Both fiber types enter the spinal cord dorsally but synapse in different laminae of the dorsal horn before crossing to the contralateral side via the anterior commissure:
• C fibers synapse mainly in Rexed lamina II and III, ascend two spinal levels, and then cross contralaterally.
• Aδ fibers synapse primarily in Rexed lamina I and V, ascend two spinal levels, and then cross to the opposite side.
A lesion in the spinothalamic tract will result in loss of pain and temperature sensation on the contralateral side of the body, starting two dermatomes below the level of the lesion. This occurs because each neuron enters the spinal cord, ascends two levels before synapsing, and then crosses the midline.

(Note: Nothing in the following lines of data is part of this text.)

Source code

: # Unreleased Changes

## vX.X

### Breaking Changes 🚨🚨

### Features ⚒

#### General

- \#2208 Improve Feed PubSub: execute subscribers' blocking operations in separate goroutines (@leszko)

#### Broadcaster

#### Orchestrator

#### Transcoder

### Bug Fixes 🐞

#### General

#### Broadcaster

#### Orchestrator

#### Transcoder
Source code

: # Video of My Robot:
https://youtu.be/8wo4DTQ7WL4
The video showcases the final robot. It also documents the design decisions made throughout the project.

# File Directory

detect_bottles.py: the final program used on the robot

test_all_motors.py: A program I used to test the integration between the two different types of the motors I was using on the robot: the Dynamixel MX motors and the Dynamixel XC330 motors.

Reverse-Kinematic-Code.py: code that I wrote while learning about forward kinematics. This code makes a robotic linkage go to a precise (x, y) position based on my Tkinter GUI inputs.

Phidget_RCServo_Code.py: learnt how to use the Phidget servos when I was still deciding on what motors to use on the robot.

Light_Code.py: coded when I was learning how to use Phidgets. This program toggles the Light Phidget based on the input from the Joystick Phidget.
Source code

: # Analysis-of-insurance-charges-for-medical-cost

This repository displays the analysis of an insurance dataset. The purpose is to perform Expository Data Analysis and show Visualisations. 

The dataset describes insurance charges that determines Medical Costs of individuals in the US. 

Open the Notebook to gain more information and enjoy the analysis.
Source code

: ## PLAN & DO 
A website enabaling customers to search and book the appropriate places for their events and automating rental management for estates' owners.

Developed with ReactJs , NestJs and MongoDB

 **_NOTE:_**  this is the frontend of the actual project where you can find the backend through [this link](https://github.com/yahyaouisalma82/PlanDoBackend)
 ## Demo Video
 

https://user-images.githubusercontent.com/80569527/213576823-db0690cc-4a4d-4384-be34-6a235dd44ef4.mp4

For example, if a person is stabbed at the T5 level of the spinothalamic tract, they will experience loss of pain and temperature sensation on the contralateral side starting from T7 downward.
What happens if there is a lesion at the level of the crossing fibers in the spinothalamic tract?
If the lesion is at the level of the crossing of fibers, it will involve both sides of the fibers and result in bilateral damage.